In her early twenties, Esther Rutter suffered an acute mental breakdown while teaching English in Japan. Sectioned and held in a Japanese psychiatric institution until she could be flown home under escort, her recovery only began when she came to live and work in the Lake District at Dove Cottage, the home of William and Dorothy Wordsworth. Here, amid the beauty of the mountainous landscape and close to the extraordinary legacy of the Wordsworths, Esther began to heal. Like Dorothy and William before her, whose search for Dove Cottage was borne out of the dislocation they experienced during their childhood, Esther realised that she was looking for a place to feel at home, and most like herself. In the Wordsworths' lives and writings, she discovered an approach to understanding herself as sophisticated as the psychoanalysis of Freud that followed a century a desire to 'see into the life of things' through personal reflection, and the belief that the experiences of ordinary people are intrinsically worthwhile and important. And in the community of fellow interns, colleagues, poets and villagers, she made lifelong bonds of friendship, and finally, love. All Before Me is a moving and absorbing account of the struggle to know oneself on the journey into adulthood, intertwined with the stories of the Wordsworth siblings at Dove Cottage. In the beautiful hamlet of Town End, where a cultural epoch was borne that would forever shape the way we experience the world, Esther found the spirit of place to sustain and anchor her, and make possible all that lay before her.
Alice bought me this book and it was a perfectly judged balance between personal story of healing after a serious breakdown, a description of a year as an intern at Dove Cottage and a retelling of Wordsworth's life to put into context his profound sense of home coming and attachment to the Lake District and in particular Grasmere and his beloved Dove Cottage.
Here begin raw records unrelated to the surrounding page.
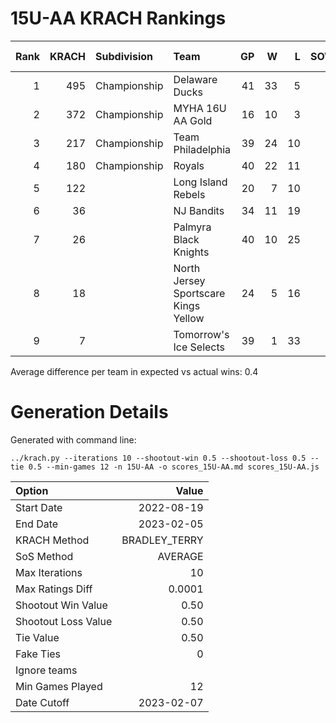 # 15U-AA KRACH Rankings
Rank|KRACH|Subdivision|Team|GP|W|L|SOW|SOL|T|SoS|Exp Wins|Win Diff
---:|---:|:---|:---|---:|---:|---:|---:|---:|---:|---:|---:|---:
1|495|Championship|Delaware Ducks|41|33|5|3|0|0|154|33.5|1.0
2|372|Championship|MYHA 16U AA Gold|16|10|3|1|2|0|300|11.2|0.3
3|217|Championship|Team Philadelphia|39|24|10|3|2|0|183|26.6|0.1
4|180|Championship|Royals|40|22|11|3|4|0|271|25.7|0.2
5|122||Long Island Rebels|20|7|10|3|0|0|345|8.5|0.0
6|36||NJ Bandits|34|11|19|1|3|0|192|13.7|0.7
7|26||Palmyra Black Knights|40|10|25|1|4|0|188|13.0|0.5
8|18||North Jersey Sportscare Kings Yellow|24|5|16|1|2|0|115|6.9|0.4
9|7||Tomorrow's Ice Selects|39|1|33|3|2|0|219|3.7|0.2
Average difference per team in expected vs actual wins: 0.4
# Generation Details

Generated with command line:
```
../krach.py --iterations 10 --shootout-win 0.5 --shootout-loss 0.5 --tie 0.5 --min-games 12 -n 15U-AA -o scores_15U-AA.md scores_15U-AA.js
```

| Option | Value |
| :----- | ----: |
| Start Date | 2022-08-19 |
| End Date | 2023-02-05 |
| KRACH Method | BRADLEY_TERRY |
| SoS Method | AVERAGE |
| Max Iterations | 10 |
| Max Ratings Diff | 0.0001 |
| Shootout Win Value | 0.50 |
| Shootout Loss Value | 0.50 |
| Tie Value | 0.50 |
| Fake Ties | 0 |
| Ignore teams |  |
| Min Games Played | 12 |
| Date Cutoff | 2023-02-07 |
It is not though a dry didactic book at all.....it reads at times like a coming of age story, at times like poetry and at times like listening to someone tell you all sorts of anecdotes about the Lake District and people who have loved it as much as Wordsworth and the author have and there is a real sense of personal connection to those people and hence Dove Cottage itself. Of course I am slightly biased. My childhood was spent coming and going to the Lake District on holiday and climbing helm crag each time! And the first night of our honeymoon was spent walking around Rydal Water and staying at Lancrig ......a small vegetarian hotel nestling under t.he fells in Grasmere. It remains a very special place. But for anyone with a love of poetry and of Wordsworth or a love of the hills or countryside this book might really evoke some very powerful emotions
I have a particular fondness for Grasmere so was drawn to reading this book. I have stayed there every autumn for the last few years. Amazingly even though Dove Cottage is at the bottom of the hill from where we stay I have never visited. This year I will remedy this oversight. However we do visit Tweedies. This pub is a must for a cosy pint of beer when it is raining outside and I expect sampling it's wares will be high on the agenda again this time round. I found the book reasonably interesting and was pleased The Lake District was instrumental in healing the author's mental health.
Several tales in one book - the author's breakdown and mental health struggles mixed in with a history of the Wordsworth Trust and a Lake District biography of the Wordsworths at Dove Cottage. Well written but a bit disjointed. The personal sections are the best written and strongest parts. The biographical details about William and Dorothy have a completely different style and read more like an A level English essay. Good but not great.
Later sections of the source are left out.